お腹もいっぱいだし、暑さでちょっとボーッとして・・・・・・。
そして気づけば・・・・・・。
「きららさん・・・・・・?」
先生の手刀を食らっていた。
今日の授業を全て終えて、帰りの会も掃除もやって・・・・・・そうしてやっと下校時間。
久しぶりの学校は楽しかったけど、ちょっと疲れた。
「病み上がりだし、ちょっと多めに見てほしいよ・・・・・・」
まだ暑い中、部活に励む児童たちの声が聞こえる。
ほんと、部活やんなくてよかった。
「まー実際、食後は眠いよなぁ。今日きららやたら食ってたしな」
「だって・・・・・・お腹減ってたんだもん。あとみこちゃんが分けてくれたし、唐揚げ。

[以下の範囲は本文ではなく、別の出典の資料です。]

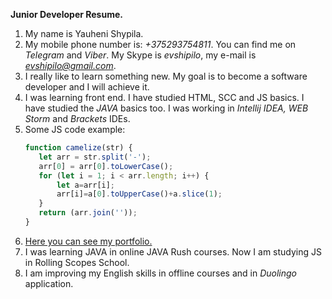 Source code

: **Junior Developer Resume.**


1. My name is Yauheni Shypila.
2. My mobile phone number is: *+375293754811*. You can find me on *Telegram* and *Viber*. My Skype is *evshipilo*, my e-mail is *evshipilo@gmail.com*.
3. I really like to learn something new. My goal is to become a software developer and I will achieve it.
4. I was learning front end. I have studied HTML, SCC and JS basics. I have studied  the *JAVA* basics too. I was working in *Intellij IDEA, WEB Storm* and *Brackets* IDEs. 
5. Some JS code example:
    ```javascript
   function camelize(str) {
       let arr = str.split('-');
       arr[0] = arr[0].toLowerCase();
       for (let i = 1; i < arr.length; i++) {
           let a=arr[i];
           arr[i]=a[0].toUpperCase()+a.slice(1);
       }
       return (arr.join(''));
   }
   
   ```
6. [Here  you can see my portfolio.](http://r29735qf.beget.tech/) 
7. I was learning JAVA in online JAVA Rush courses. Now I am studying JS in Rolling Scopes School. 
8. I am improving my English skills in offline courses and in *Duolingo* application.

美味しかった」
「なんだ嫌味か? あたしジャンケン負けたんだが・・・・・・」
みこちゃんはなんか係活動で、さくらはうさぎ当番。
どらこちゃんと今日のことを話しながら校門を出る。
木の葉が作る影から出ないように、汗をかきながら歩いた。
忘れ物だったり居眠りだったり、まぁそういうこともあったけど給食は無条件で美味しい。

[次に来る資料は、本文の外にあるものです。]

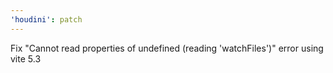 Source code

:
 ```yaml
---
'houdini': patch
---
```


Fix "Cannot read properties of undefined (reading 'watchFiles')" error using vite 5.3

どらこちゃんとの勝負の末、唐揚げを勝ち取れたのもハッピーだ。
「ていうか・・・・・・みこちゃん、唐揚げ食べないんだね。あんな美味しいのに。揚げ物苦手なのかな・・・・・・」
それ関連で思い出してみると、そう言えば一学期でもよくどらこちゃんに餌付けしていたなと思う。
あれでいて案外好き嫌い多いのかも。
私も人参は好きになれない。
野菜の甘さがもうなんか・・・・・・無理。
「ああ・・・・・・あれな。あれはな・・・・・・まぁ色々あんだよ」
「色々って・・・・・・?」
どらこちゃんの言葉に首を傾げる。
好き嫌いに理由があるってあんまり無いと思うし、とくに思い当たらない。
「アンキラサウルス。あたしとみこの・・・・・・そうだな、出会いの話になるわけだ」
「え、好き嫌いとそれが関係あるの?」
「あるの」
ますますよく分からない。
時期的には私は登校拒否中だろうし、その間に何があったのか・・・・・・。
「みこは・・・・・・食事に関しちゃちょっと特別な体験をしてんだよ。だからその所為で肉が未だに苦手なんだ。別に食えないわけじゃないんだけどな」
「あら、もったいない。よりによってお肉なんて・・・・・・」
「本人もまぁ食ったら美味いって思うだろうけど・・・・・・それを上回る抵抗があんだよ。聞くか・・・・・・?」
どらこちゃんが歩くペースを落として私の横に並ぶ。
「怖い話・・・・・・?」
「ではないな、結局アンキラサウルスだし」
実際、気にならなくはない。
私が登校する頃には初めから仲良しだったし、その経緯はよく知らない。
それこそみこちゃんは「アンキラサウルスに襲われてたのを助けて貰った」って言ってたし。
視線でどらこちゃんに話すように促す。
どらこちゃんは視線を空に向けて、そして古い記憶をたぐり寄せた。
「あれはな・・・・・・」
どらこちゃんが語る、まだ暑くなかった時期の話。
私の知らない二人の物語が、今ここで再生された。
続きます。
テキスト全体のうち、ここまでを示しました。